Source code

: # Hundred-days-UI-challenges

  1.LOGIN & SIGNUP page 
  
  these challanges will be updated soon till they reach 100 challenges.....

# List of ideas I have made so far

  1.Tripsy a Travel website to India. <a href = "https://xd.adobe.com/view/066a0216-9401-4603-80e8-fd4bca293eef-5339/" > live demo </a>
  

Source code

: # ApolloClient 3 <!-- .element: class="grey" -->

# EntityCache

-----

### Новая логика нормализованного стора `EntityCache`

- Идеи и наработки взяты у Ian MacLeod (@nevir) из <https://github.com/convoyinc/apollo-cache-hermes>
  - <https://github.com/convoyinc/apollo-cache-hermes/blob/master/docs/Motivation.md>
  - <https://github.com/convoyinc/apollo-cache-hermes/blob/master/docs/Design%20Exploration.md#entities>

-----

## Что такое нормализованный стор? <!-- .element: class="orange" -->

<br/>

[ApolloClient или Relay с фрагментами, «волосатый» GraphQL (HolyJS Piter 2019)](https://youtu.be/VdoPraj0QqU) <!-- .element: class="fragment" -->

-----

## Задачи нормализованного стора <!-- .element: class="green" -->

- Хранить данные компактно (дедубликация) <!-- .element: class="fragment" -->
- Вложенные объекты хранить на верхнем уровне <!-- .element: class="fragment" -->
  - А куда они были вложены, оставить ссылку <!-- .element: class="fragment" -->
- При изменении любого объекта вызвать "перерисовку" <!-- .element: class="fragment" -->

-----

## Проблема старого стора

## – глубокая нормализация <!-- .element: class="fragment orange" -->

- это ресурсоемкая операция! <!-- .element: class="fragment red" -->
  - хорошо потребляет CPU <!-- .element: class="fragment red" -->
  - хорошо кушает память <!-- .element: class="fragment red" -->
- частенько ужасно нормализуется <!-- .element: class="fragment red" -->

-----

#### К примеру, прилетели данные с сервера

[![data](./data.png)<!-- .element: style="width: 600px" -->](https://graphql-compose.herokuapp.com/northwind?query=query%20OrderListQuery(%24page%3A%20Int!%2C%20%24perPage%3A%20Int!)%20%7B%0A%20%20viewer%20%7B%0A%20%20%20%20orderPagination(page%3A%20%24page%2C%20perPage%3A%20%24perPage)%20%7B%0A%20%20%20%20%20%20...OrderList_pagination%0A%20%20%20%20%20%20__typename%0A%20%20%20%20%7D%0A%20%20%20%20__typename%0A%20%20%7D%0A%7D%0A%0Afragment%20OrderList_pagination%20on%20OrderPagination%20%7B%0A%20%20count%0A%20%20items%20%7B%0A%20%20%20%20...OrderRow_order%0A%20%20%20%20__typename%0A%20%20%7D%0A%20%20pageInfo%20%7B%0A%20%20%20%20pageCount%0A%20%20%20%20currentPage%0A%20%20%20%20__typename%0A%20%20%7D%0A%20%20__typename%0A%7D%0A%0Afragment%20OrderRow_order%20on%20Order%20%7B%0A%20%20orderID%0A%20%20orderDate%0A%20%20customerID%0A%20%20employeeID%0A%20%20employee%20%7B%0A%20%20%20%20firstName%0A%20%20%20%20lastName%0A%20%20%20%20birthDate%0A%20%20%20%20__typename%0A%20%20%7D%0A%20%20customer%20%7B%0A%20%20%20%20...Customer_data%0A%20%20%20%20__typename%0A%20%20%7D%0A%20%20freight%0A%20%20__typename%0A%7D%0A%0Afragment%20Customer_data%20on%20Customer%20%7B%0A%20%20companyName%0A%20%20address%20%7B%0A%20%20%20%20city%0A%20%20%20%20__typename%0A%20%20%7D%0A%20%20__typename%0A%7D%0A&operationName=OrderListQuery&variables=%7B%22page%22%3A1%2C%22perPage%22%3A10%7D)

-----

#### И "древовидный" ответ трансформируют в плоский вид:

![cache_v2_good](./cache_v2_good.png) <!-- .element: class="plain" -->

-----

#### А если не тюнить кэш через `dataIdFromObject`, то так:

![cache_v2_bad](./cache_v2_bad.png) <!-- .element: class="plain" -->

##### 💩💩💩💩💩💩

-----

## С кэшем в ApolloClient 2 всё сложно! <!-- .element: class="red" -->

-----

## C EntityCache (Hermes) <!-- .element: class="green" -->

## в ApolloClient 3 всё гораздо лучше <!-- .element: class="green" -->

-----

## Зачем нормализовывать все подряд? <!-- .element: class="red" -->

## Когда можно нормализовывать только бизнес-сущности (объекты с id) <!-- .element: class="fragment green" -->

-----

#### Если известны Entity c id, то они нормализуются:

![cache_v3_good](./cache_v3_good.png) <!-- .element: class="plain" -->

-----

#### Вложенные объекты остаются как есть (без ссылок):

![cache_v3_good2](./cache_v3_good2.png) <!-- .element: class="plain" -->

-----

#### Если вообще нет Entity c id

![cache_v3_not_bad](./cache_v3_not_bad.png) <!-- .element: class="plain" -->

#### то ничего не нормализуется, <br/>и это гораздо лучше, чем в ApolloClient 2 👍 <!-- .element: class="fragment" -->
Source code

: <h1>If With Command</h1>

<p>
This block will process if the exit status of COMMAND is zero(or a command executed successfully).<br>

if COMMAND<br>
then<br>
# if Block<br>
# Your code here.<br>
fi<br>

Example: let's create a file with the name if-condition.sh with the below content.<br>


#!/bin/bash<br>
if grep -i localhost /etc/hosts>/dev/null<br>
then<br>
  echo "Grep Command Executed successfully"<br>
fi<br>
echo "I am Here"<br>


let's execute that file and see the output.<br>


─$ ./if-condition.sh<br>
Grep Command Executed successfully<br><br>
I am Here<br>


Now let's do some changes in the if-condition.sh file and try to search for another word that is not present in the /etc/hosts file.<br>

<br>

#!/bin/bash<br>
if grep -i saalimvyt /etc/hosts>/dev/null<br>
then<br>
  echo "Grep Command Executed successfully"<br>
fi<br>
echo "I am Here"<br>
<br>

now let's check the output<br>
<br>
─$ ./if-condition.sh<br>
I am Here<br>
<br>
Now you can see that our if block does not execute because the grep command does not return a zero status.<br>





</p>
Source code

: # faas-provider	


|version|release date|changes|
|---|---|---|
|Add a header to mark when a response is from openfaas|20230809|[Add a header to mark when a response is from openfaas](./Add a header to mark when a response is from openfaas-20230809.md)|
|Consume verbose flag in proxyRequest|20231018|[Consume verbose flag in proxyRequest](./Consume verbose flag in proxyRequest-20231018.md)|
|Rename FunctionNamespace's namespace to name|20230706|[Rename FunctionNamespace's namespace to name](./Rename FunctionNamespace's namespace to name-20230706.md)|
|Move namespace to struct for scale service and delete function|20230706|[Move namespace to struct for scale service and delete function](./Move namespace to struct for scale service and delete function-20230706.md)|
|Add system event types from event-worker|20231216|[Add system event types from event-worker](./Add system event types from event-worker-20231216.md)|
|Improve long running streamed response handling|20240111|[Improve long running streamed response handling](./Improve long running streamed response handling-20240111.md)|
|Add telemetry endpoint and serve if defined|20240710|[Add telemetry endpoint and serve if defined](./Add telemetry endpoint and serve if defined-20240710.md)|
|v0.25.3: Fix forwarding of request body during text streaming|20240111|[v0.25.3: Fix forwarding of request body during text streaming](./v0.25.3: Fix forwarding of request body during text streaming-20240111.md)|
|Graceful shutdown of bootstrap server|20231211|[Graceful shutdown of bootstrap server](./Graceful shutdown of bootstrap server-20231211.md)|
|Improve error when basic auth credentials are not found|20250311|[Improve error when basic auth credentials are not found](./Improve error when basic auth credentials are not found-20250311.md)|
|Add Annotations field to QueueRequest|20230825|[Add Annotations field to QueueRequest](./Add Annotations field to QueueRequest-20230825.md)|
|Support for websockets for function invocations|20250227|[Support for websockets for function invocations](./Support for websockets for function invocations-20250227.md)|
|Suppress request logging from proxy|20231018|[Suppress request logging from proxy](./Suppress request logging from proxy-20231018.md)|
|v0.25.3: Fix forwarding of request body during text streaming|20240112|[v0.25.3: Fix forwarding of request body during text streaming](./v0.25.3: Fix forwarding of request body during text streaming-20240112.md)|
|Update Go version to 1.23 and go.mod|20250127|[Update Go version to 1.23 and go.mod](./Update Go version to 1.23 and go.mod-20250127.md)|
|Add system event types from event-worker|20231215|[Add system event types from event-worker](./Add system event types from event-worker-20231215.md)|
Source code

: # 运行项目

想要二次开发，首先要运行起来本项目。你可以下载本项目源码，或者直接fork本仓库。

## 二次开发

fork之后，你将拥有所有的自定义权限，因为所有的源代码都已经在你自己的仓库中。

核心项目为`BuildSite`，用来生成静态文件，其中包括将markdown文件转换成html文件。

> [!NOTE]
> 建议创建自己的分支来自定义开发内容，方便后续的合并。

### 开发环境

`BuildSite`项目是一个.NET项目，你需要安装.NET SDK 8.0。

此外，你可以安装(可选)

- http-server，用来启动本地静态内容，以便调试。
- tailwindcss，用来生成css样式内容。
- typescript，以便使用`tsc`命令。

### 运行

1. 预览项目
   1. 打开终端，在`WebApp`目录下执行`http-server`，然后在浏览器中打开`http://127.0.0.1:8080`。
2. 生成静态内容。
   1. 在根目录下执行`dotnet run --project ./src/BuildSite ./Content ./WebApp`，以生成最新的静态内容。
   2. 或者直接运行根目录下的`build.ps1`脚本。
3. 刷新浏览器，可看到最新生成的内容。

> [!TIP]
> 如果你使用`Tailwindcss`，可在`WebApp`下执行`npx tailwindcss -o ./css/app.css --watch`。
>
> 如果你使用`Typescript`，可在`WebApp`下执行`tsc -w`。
---------------
**Exercise description**: Tell how many lines of the records above hold the string "green". Give no other text.

**Finished exercise**: 4